In fulfilling this role in a changing environment, we are taking proactive measures. One such measure is to expand Fedwire’s operations from 10 hours a day to 18 hours a day in the fourth quarter of 1997. This will give banks more opportunities to achieve final settlement of U.S. dollar payments during the business hours of other large-value transfer systems for other major currencies. Fedwire’s expanded hours are complemented by a strong movement among other central banks to provide real-time gross settlement services in their national currencies.
Looking forward to the twenty-first century, I am optimistic about the prospects for significantly reducing cross-border, multicurrency settlement risk. We have a better understanding of that risk. We have identified practical approaches for improving settlement arrangements. And we actually have implemented some of those approaches, while others are in the pipeline.
But there’s certainly more to be done. Going the distance on this issue will require more coordination of efforts. By that I mean both cooperation and coordination between central banks and the private sector as well as cooperation and coordination among central banks themselves.
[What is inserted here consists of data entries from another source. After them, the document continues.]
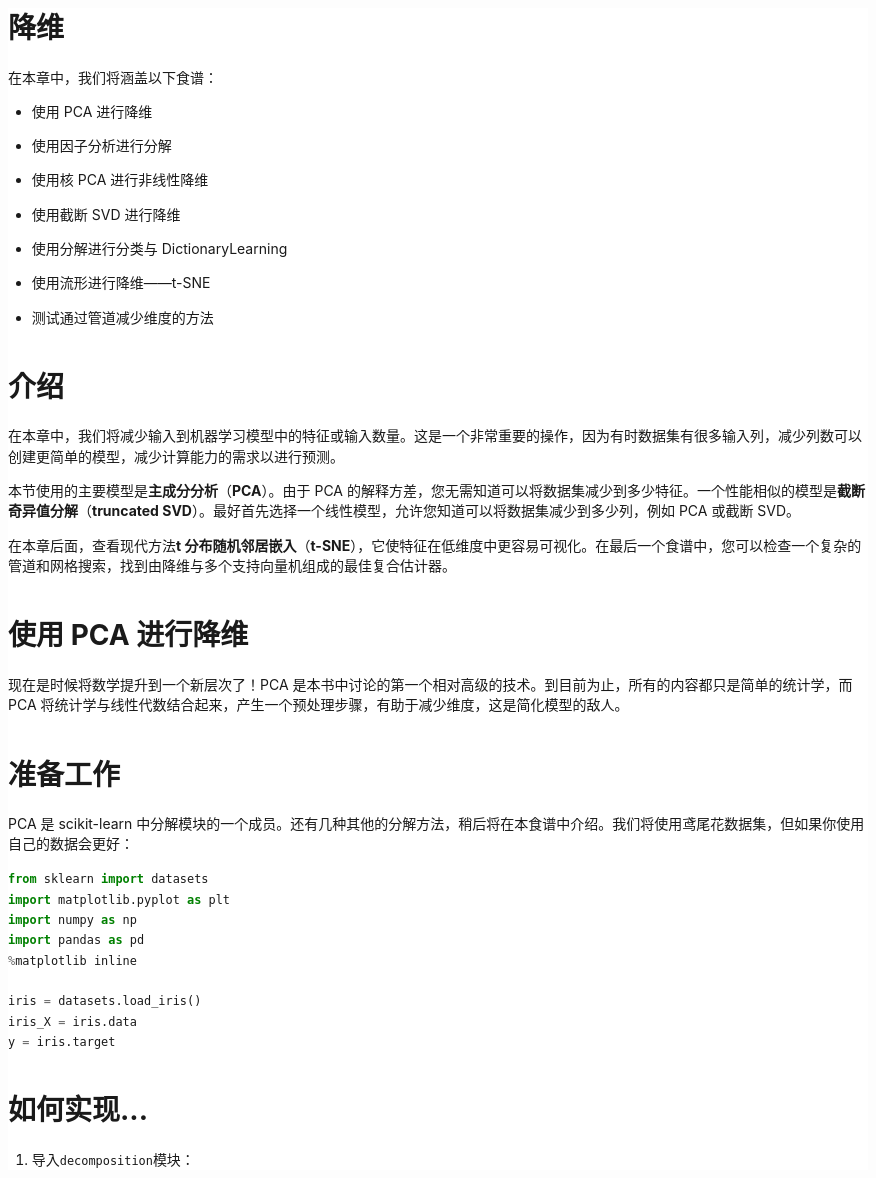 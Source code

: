 # 降维

在本章中，我们将涵盖以下食谱：

+   使用 PCA 进行降维

+   使用因子分析进行分解

+   使用核 PCA 进行非线性降维

+   使用截断 SVD 进行降维

+   使用分解进行分类与 DictionaryLearning

+   使用流形进行降维——t-SNE

+   测试通过管道减少维度的方法

# 介绍

在本章中，我们将减少输入到机器学习模型中的特征或输入数量。这是一个非常重要的操作，因为有时数据集有很多输入列，减少列数可以创建更简单的模型，减少计算能力的需求以进行预测。

本节使用的主要模型是**主成分分析**（**PCA**）。由于 PCA 的解释方差，您无需知道可以将数据集减少到多少特征。一个性能相似的模型是**截断奇异值分解**（**truncated SVD**）。最好首先选择一个线性模型，允许您知道可以将数据集减少到多少列，例如 PCA 或截断 SVD。

在本章后面，查看现代方法**t 分布随机邻居嵌入**（**t-SNE**），它使特征在低维度中更容易可视化。在最后一个食谱中，您可以检查一个复杂的管道和网格搜索，找到由降维与多个支持向量机组成的最佳复合估计器。

# 使用 PCA 进行降维

现在是时候将数学提升到一个新层次了！PCA 是本书中讨论的第一个相对高级的技术。到目前为止，所有的内容都只是简单的统计学，而 PCA 将统计学与线性代数结合起来，产生一个预处理步骤，有助于减少维度，这是简化模型的敌人。

# 准备工作

PCA 是 scikit-learn 中分解模块的一个成员。还有几种其他的分解方法，稍后将在本食谱中介绍。我们将使用鸢尾花数据集，但如果你使用自己的数据会更好：

```py
from sklearn import datasets
import matplotlib.pyplot as plt
import numpy as np
import pandas as pd
%matplotlib inline

iris = datasets.load_iris()
iris_X = iris.data
y = iris.target
```

# 如何实现...

1.  导入`decomposition`模块：

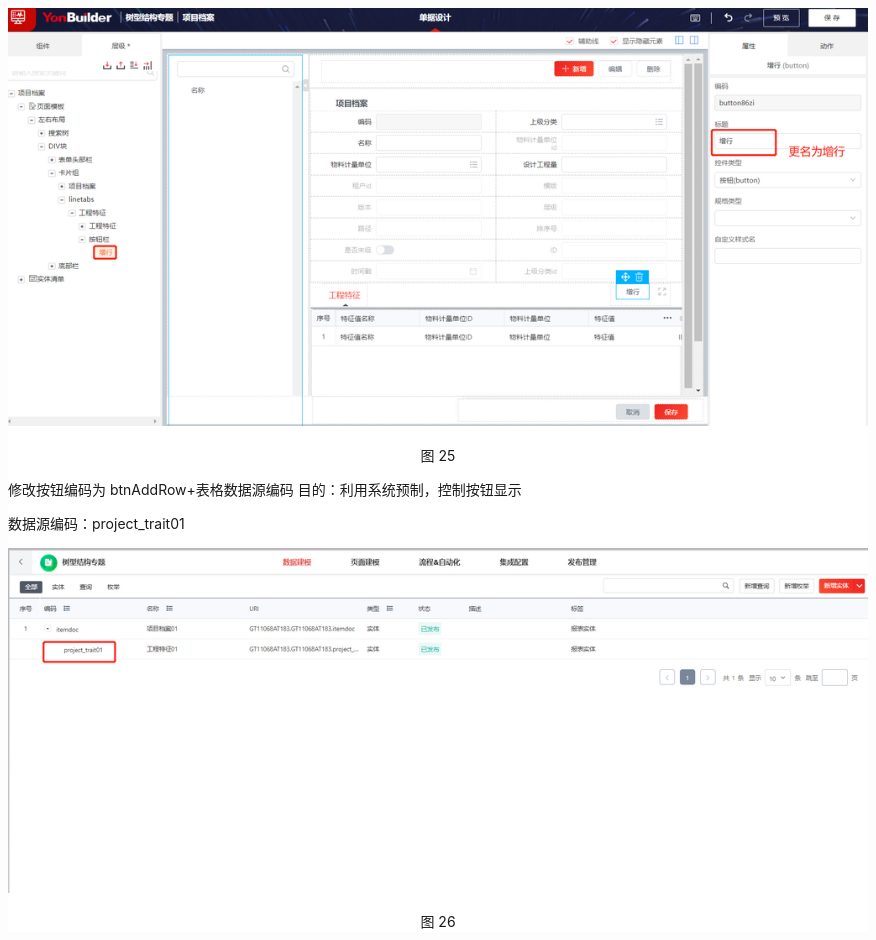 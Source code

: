 <div align=center>
<img src="/mybook/yonbuilder/bestpractices/tree/1-/images/26.png"/>
</div>
<p align="center">图 25</p>

修改按钮编码为 btnAddRow+表格数据源编码
目的：利用系统预制，控制按钮显示

数据源编码：project_trait01

<div align=center>
<img src="/mybook/yonbuilder/bestpractices/tree/1-/images/29.png"/>
</div>
<p align="center">图 26</p>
Our reward will be a more reliable worldwide payments system and, therefore, a more efficient and stable global economy.
Robert T. Parry
President and Chief Executive Officer
Bank for International Settlements. 1996. “Settlement Risk in Foreign Exchange Transactions.” Report prepared by the Committee on Payments and Settlement Systems of the Central Banks of the Group of Ten Countries (March).
________. 1990. “Report of the Committee on Interbank Netting Schemes of the Central Banks of the Group of Ten Countries” (“Lamfalussy Report”). (November.)
New York Foreign Exchange Committee. 1994. “Reducing Foreign Exchange Settlement Risk.”
New York Clearing House Association. 1995. “Risk Reduction and Enhanced Efficiency in Large-Value Payment Systems: A Private-Sector Response” (January).